1 Rupee, Issued by Bengal, India, 1817-1819
Lucknow sikka rupee of the 45th san
Minted by Calcutta Mint (with the mint name Farrukhabad but mint mark inverted v)

Obverse Description

Persian legend (legend translation: Defender of the religion of Muhammad. Shah Alam, Emperor. Shadow of the divine favour, put his stamp on the seven climes)

Reverse Description

Persian legend (legend translation: Struck at Farrukhabad in the 45th year of his reign of tranquil prosperity)

Edge Description

Milled ////


In 1801 the East India Company obtained control of territory once under the Nawab of Oudh and the Nawab of Farrukhabad.

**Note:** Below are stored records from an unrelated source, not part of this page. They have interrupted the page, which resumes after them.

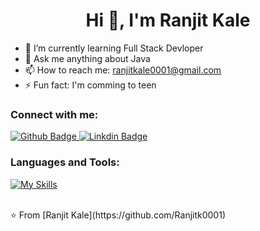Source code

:  <h1 align="center">Hi 👋, I'm Ranjit Kale</h1>

- 🌱 I’m currently learning Full Stack Devloper
- 💬 Ask me anything about Java
- 📫 How to reach me: ranjitkale0001@gmail.com
- ⚡ Fun fact: I'm comming to teen
  
### Connect with me:
<div id="badges">
  <a href="https://github.com/Ranjitk0001">
    <img src="https://img.shields.io/badge/Github-white?style=for-the-badge&logo=Github&logoColor=black" alt="Github Badge"/>
  </a>
  <a href="https://www.linkedin.com/in/ranjit-kale/">
    <img src="https://img.shields.io/badge/LinkedIn-blue?style=for-the-badge&logo=linkedin&logoColor=white" alt="Linkdin Badge"/>
   

  </a>
   
</div>

### Languages and Tools:
[![My Skills](https://skillicons.dev/icons?i=html,css,bootstrap,java,angular,js,hibernate,mysql,flutter,dart,firebase,github)](https://skillicons.dev)


<br>
⭐️ From [Ranjit Kale](https://github.com/Ranjitk0001)

























 
<!--
**Ranjitk0001/Ranjitk0001** is a ✨ _special_ ✨ repository because its `README.md` (this file) appears on your GitHub profile.

Here are some ideas to get you started:

- 🔭 I’m currently working on ...
- 🌱 I’m currently learning ...
- 👯 I’m looking to collaborate on ...
- 🤔 I’m looking for help with ...
- 💬 Ask me about ...
- 📫 How to reach me: ...
- 😄 Pronouns: ...
- ⚡ Fun fact: ...
-->

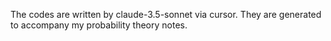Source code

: The codes are written by claude-3.5-sonnet via cursor. They are generated to accompany my probability theory notes.
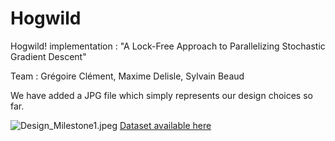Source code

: # Hogwild
Hogwild! implementation : "A Lock-Free Approach to Parallelizing Stochastic Gradient Descent"

Team : Grégoire Clément, Maxime Delisle, Sylvain Beaud

We have added a JPG file which simply represents our design choices so far.

![Design_Milestone1.jpeg][design]
[Dataset available here][dataset]

[design]: https://imgur.com/R7I3OYk.jpg
[dataset]: http://www.ai.mit.edu/projects/jmlr/papers/volume5/lewis04a/lyrl2004_rcv1v2_README.htm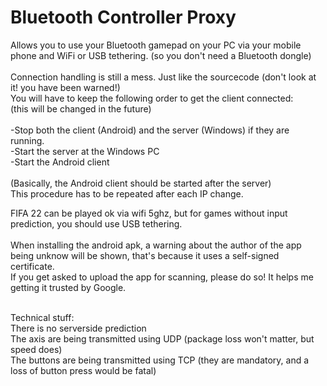 # Bluetooth Controller Proxy
Allows you to use your Bluetooth gamepad on your PC via your mobile phone and WiFi or USB tethering. (so you don't need a Bluetooth dongle)<br>
<br>
Connection handling is still a mess. Just like the sourcecode (don't look at it! you have been warned!) <br>
You will have to keep the following order to get the client connected:<br>
(this will be changed in the future)<br>
<br>
-Stop both the client (Android) and the server (Windows) if they are running.<br>
-Start the server at the Windows PC<br>
-Start the Android client<br>
<br>
(Basically, the Android client should be started after the server)<br>
This procedure has to be repeated after each IP change.<br>

FIFA 22 can be played ok via wifi 5ghz, but for games without input prediction, you should use USB tethering.<br>
<br>
When installing the android apk, a warning about the author of the app being unknow will be shown, that's because it uses a self-signed certificate.<br>
If you get asked to upload the app for scanning, please do so! It helps me getting it trusted by Google.<br>

<br>
Technical stuff:<br>
There is no serverside prediction<br>
The axis are being transmitted using UDP (package loss won't matter, but speed does)<br>
The buttons are being transmitted using TCP (they are mandatory, and a loss of button press would be fatal)

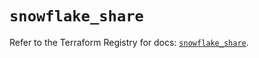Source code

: # `snowflake_share`

Refer to the Terraform Registry for docs: [`snowflake_share`](https://registry.terraform.io/providers/snowflake-labs/snowflake/0.94.1/docs/resources/share).
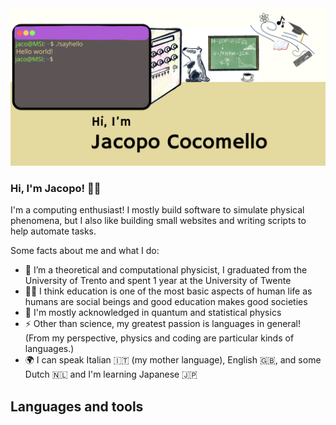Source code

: <img src="banner_badger.png" alt="banner">
<!-- height="250px" width="500px" -->

### Hi, I'm Jacopo! 👋🦡

I'm a computing enthusiast! I mostly build software to simulate physical phenomena, but I also like building small websites and writing scripts to help automate tasks.

Some facts about me and what I do:
- 🔭 I’m a theoretical and computational physicist, I graduated from the University of Trento and spent 1 year at the University of Twente
- 👨‍🏫 I think education is one of the most basic aspects of human life as humans are social beings and good education makes good societies
- 🌱 I'm mostly acknowledged in quantum and statistical physics
- ⚡ Other than science, my greatest passion is languages in general! (From my perspective, physics and coding are particular kinds of languages.)
- 🌍 I can speak Italian 🇮🇹 (my mother language), English 🇬🇧, and some Dutch 🇳🇱 and I'm learning Japanese 🇯🇵

## Languages and tools
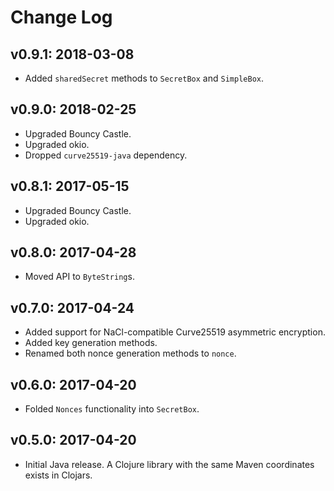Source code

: # Change Log

## v0.9.1: 2018-03-08

* Added `sharedSecret` methods to `SecretBox` and `SimpleBox`.

## v0.9.0: 2018-02-25

* Upgraded Bouncy Castle.
* Upgraded okio.
* Dropped `curve25519-java` dependency.

## v0.8.1: 2017-05-15

* Upgraded Bouncy Castle.
* Upgraded okio.

## v0.8.0: 2017-04-28

* Moved API to `ByteString`s.

## v0.7.0: 2017-04-24

* Added support for NaCl-compatible Curve25519 asymmetric encryption.
* Added key generation methods.
* Renamed both nonce generation methods to `nonce`.

## v0.6.0: 2017-04-20

* Folded `Nonces` functionality into `SecretBox`.

## v0.5.0: 2017-04-20

* Initial Java release. A Clojure library with the same Maven coordinates exists in Clojars.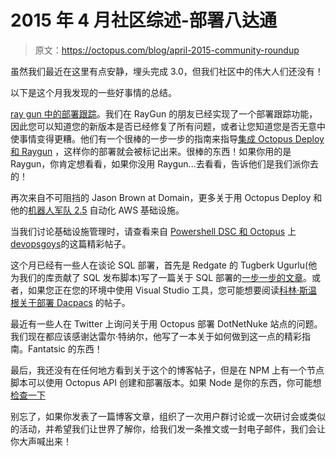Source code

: # 2015 年 4 月社区综述-部署八达通

> 原文：<https://octopus.com/blog/april-2015-community-roundup>

虽然我们最近在这里有点安静，埋头完成 3.0，但我们社区中的伟大人们还没有！

以下是这个月我发现的一些好事情的总结。

[ray gun 中的部署跟踪](https://raygun.io/blog/2015/03/deployment-tracking-arrives-in-raygun/)。我们在 RayGun 的朋友已经实现了一个部署跟踪功能，因此您可以知道您的新版本是否已经修复了所有问题，或者让您知道您是否无意中使事情变得更糟。他们有一个很棒的一步一步的指南来指导[集成 Octopus Deploy 和 Raygun](https://raygun.io/docs/deployments/octopus-deploy) ，这样你的部署就会被标记出来。很棒的东西！如果你用的是 Raygun，你肯定想看看，如果你没用 Raygun...去看看，告诉他们是我们派你去的！

再次来自不可阻挡的 Jason Brown at Domain，更多关于用 Octopus Deploy 和他的[机器人军队 2.5](http://tech.domain.com.au/2015/04/robot-army-v2-5/) 自动化 AWS 基础设施。

当我们讨论基础设施管理时，请查看来自 [Powershell DSC 和 Octopus](http://blog.devopsguys.com/2015/04/15/dsc-and-octopus-deploy-integration/) 上[devopsgoys](http://www.devopsguys.com/)的这篇精彩帖子。

这个月已经有一些人在谈论 SQL 部署，首先是 Redgate 的 Tugberk Ugurlu(他为我们的库贡献了 SQL 发布脚本)写了一篇关于 SQL 部署的[一步一步的文章](http://www.tugberkugurlu.com/archive/how-to-use-octopus-deploy-step-templates-for-sql-release)。或者，如果您正在您的环境中使用 Visual Studio 工具，您可能想要阅读[科林·斯温根关于部署 Dacpacs](http://swoogan.blogspot.ca/2015/04/deploying-dacpacs-with-octopus-deploy.html) 的帖子。

最近有一些人在 Twitter 上询问关于用 Octopus 部署 DotNetNuke 站点的问题。我们现在都应该感谢达雷尔·特纳尔，他写了一本关于如何做到这一点的精彩指南。Fantatsic 的东西！

最后，我还没有在任何地方看到关于这个的博客帖子，但是在 NPM 上有一个节点脚本可以使用 Octopus API 创建和部署版本。如果 Node 是你的东西，你可能想[检查一下](https://github.com/iojohnso/node-octopus-deploy)

别忘了，如果你发表了一篇博客文章，组织了一次用户群讨论或一次研讨会或类似的活动，并希望我们让世界了解你，给我们发一条推文或一封电子邮件，我们会让你大声喊出来！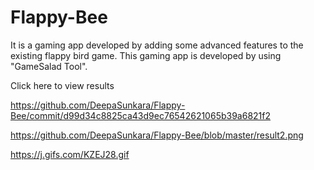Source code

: # Flappy-Bee
It is a gaming app developed by adding some advanced features to the existing flappy bird game. This gaming app is developed by using "GameSalad Tool".

Click here to view results

https://github.com/DeepaSunkara/Flappy-Bee/commit/d99d34c8825ca43d9ec76542621065b39a6821f2

https://github.com/DeepaSunkara/Flappy-Bee/blob/master/result2.png

https://j.gifs.com/KZEJ28.gif
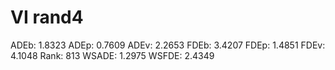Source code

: # VI rand4

ADEb: 1.8323
ADEp: 0.7609
ADEv: 2.2653
FDEb: 3.4207
FDEp: 1.4851
FDEv: 4.1048
Rank: 813
WSADE: 1.2975
WSFDE: 2.4349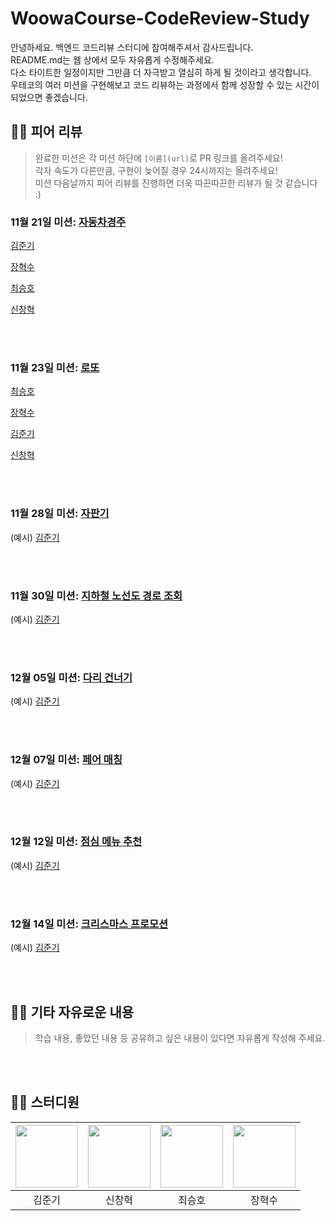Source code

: # WoowaCourse-CodeReview-Study

안녕하세요. 백엔드 코드리뷰 스터디에 참여해주셔서 감사드립니다.  
README.md는 웹 상에서 모두 자유롭게 수정해주세요.  
다소 타이트한 일정이지만 그만큼 더 자극받고 열심히 하게 될 것이라고 생각합니다.  
우테코의 여러 미션을 구현해보고 코드 리뷰하는 과정에서 함께 성장할 수 있는 시간이 되었으면 좋겠습니다.  


## 👨‍💻 피어 리뷰
> 완료한 미션은 각 미션 하단에 `[이름](url)`로 PR 링크를 올려주세요!  
각자 속도가 다른만큼, 구현이 늦어질 경우 24시까지는 올려주세요!  
미션 다음날까지 피어 리뷰를 진행하면 더욱 따끈따끈한 리뷰가 될 것 같습니다 :)

### 11월 21일 미션: [자동차경주](https://github.com/woowacourse-precourse/java-racingcar-6)  

[김준기](https://github.com/june-777/java-racingcar-6/pull/1) <br> 

[장혁수](https://github.com/woowacourse-precourse/java-racingcar-6/pull/2387) <br> 

[최승호](https://github.com/zxcev/java-racingcar-practice/pull/1) <br>

[신창혁](https://github.com/Hugh-KR/java-racingcar-6/pull/2)

<br> </br>
### 11월 23일 미션: [로또](https://github.com/woowacourse-precourse/java-lotto-6)  

[최승호](https://github.com/zxcev/java-lotto-practice/pull/1) <br>

[장혁수](https://github.com/woowacourse-precourse/java-lotto-6/pull/2101) <br>

[김준기](https://github.com/june-777/java-lotto-6/pull/1) <br>

[신창혁](https://github.com/Hugh-KR/java-lotto-6/pull/1) <br>

<br> </br>
### 11월 28일 미션: [자판기](https://github.com/woowacourse/java-vendingmachine-precourse)  
(예시) [김준기](https://github.com/june-777/java-christmas-6-june-777/pull/1)



<br> </br>
### 11월 30일 미션: [지하철 노선도 경로 조회](https://github.com/woowacourse/java-subway-path-precourse)  
(예시) [김준기](https://github.com/june-777/java-christmas-6-june-777/pull/1)



<br> </br>
### 12월 05일 미션: [다리 건너기](https://github.com/bark20/java-bridge)  
(예시) [김준기](https://github.com/june-777/java-christmas-6-june-777/pull/1)



<br> </br>
### 12월 07일 미션: [페어 매칭](https://github.com/woowacourse/java-pairmatching-precourse)  
(예시) [김준기](https://github.com/june-777/java-christmas-6-june-777/pull/1)



<br> </br>
### 12월 12일 미션: [점심 메뉴 추천](https://github.com/70825/java-menu)  
(예시) [김준기](https://github.com/june-777/java-christmas-6-june-777/pull/1)



<br> </br>
### 12월 14일 미션: [크리스마스 프로모션](https://github.com/woowacourse-precourse/java-christmas-6)  
(예시) [김준기](https://github.com/june-777/java-christmas-6-june-777/pull/1)




<br> </br>
## 👨‍💻 기타 자유로운 내용
> 학습 내용, 좋았던 내용 등 공유하고 싶은 내용이 있다면 자유롭게 작성해 주세요.



<br> </br>
## 👨‍💻 스터디원
| [<img src="https://avatars.githubusercontent.com/u/68291395?v=4" width="100">](https://github.com/june-777) | [<img src="https://avatars.githubusercontent.com/u/83931353?v=4" width="100">](https://github.com/Hugh-KR) | [<img src="https://avatars.githubusercontent.com/u/121966058?v=4" width="100">](https://github.com/zxcev) | [<img src="https://avatars.githubusercontent.com/u/76612738?v=4" width="100">](https://github.com/zangsu) |
| :--------------------------------------------------------------------------------------------------------: | :---------------------------------------------------------------------------------------------------------: | :---------------------------------------------------------------------------------------------------------: | :---------------------------------------------------------------------------------------------------------: |
| 김준기 | 신창혁 | 최승호 | 장혁수 |
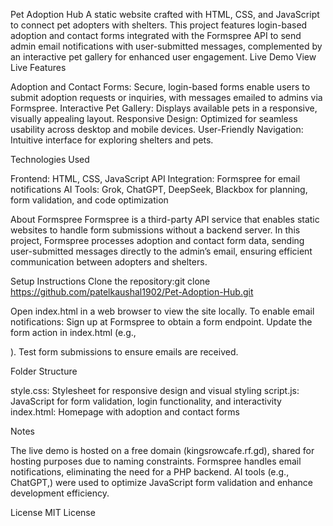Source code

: Pet Adoption Hub
A static website crafted with HTML, CSS, and JavaScript to connect pet adopters with shelters. This project features login-based adoption and contact forms integrated with the Formspree API to send admin email notifications with user-submitted messages, complemented by an interactive pet gallery for enhanced user engagement.
Live Demo
View Live
Features

Adoption and Contact Forms: Secure, login-based forms enable users to submit adoption requests or inquiries, with messages emailed to admins via Formspree.
Interactive Pet Gallery: Displays available pets in a responsive, visually appealing layout.
Responsive Design: Optimized for seamless usability across desktop and mobile devices.
User-Friendly Navigation: Intuitive interface for exploring shelters and pets.

Technologies Used

Frontend: HTML, CSS, JavaScript
API Integration: Formspree for email notifications
AI Tools: Grok, ChatGPT, DeepSeek, Blackbox for planning, form validation, and code optimization

About Formspree
Formspree is a third-party API service that enables static websites to handle form submissions without a backend server. In this project, Formspree processes adoption and contact form data, sending user-submitted messages directly to the admin’s email, ensuring efficient communication between adopters and shelters.


Setup Instructions
Clone the repository:git clone https://github.com/patelkaushal1902/Pet-Adoption-Hub.git


Open index.html in a web browser to view the site locally.
To enable email notifications:
Sign up at Formspree to obtain a form endpoint.
Update the form action in index.html (e.g., <form action="https://formspree.io/f/your-endpoint">).
Test form submissions to ensure emails are received.


Folder Structure

style.css: Stylesheet for responsive design and visual styling
script.js: JavaScript for form validation, login functionality, and interactivity
index.html: Homepage with adoption and contact forms

Notes

The live demo is hosted on a free domain (kingsrowcafe.rf.gd), shared for hosting purposes due to naming constraints.
Formspree handles email notifications, eliminating the need for a PHP backend.
AI tools (e.g., ChatGPT,) were used to optimize JavaScript form validation and enhance development efficiency.

License
MIT License
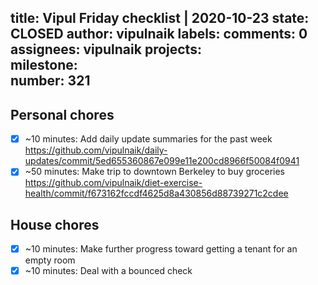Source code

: title:	Vipul Friday checklist | 2020-10-23
state:	CLOSED
author:	vipulnaik
labels:	
comments:	0
assignees:	vipulnaik
projects:	
milestone:	
number:	321
--
## Personal chores

- [x] ~10 minutes: Add daily update summaries for the past week https://github.com/vipulnaik/daily-updates/commit/5ed655360867e099e11e200cd8966f50084f0941
- [x] ~50 minutes: Make trip to downtown Berkeley to buy groceries https://github.com/vipulnaik/diet-exercise-health/commit/f673162fccdf4625d8a430856d88739271c2cdee

## House chores

- [x] ~10 minutes: Make further progress toward getting a tenant for an empty room
- [x] ~10 minutes: Deal with a bounced check
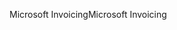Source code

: <span data-ttu-id="73bd3-101">Microsoft Invoicing</span><span class="sxs-lookup"><span data-stu-id="73bd3-101">Microsoft Invoicing</span></span>
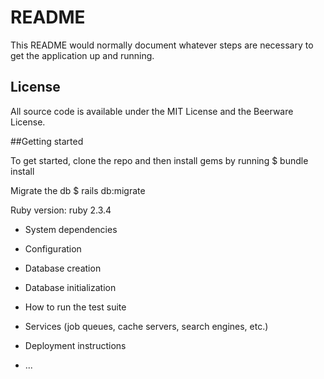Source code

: # README

This README would normally document whatever steps are necessary to get the
application up and running.

## License
All source code is available under the MIT License and the Beerware License.

##Getting started

To get started, clone the repo and then install gems by running 
$ bundle install

Migrate the db
$ rails db:migrate


Ruby version: ruby 2.3.4

* System dependencies

* Configuration

* Database creation

* Database initialization

* How to run the test suite

* Services (job queues, cache servers, search engines, etc.)

* Deployment instructions

* ...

To provide coinage for their new territories it was decided to strike a rupee of the same size and silver fineness as the perpetual 19 san sicca being struck at Calcutta for Bengal. The new coin would be known as the Lucknow sicca rupee of the 45th san, a mint was established at Furrukhabad to strike them with the mint name Farrukhabad in the line below the Regnal year. Like the 19 san sikka the date on the 45 san sicca was frozen. In 1817 the right to strike this coin was extended to the Calcutta and Banaras mints. This coin was struck at Calcutta as it bears a small inverted v mint mark on the obverse near the rim just below 4 o'clock - the mint name on the reverse is the standard form for this coin, Farrukhabad. Calcutta continued to strike the 45 san coinage until 1834 with variations of the edge form in parallel to the 19 san coinage.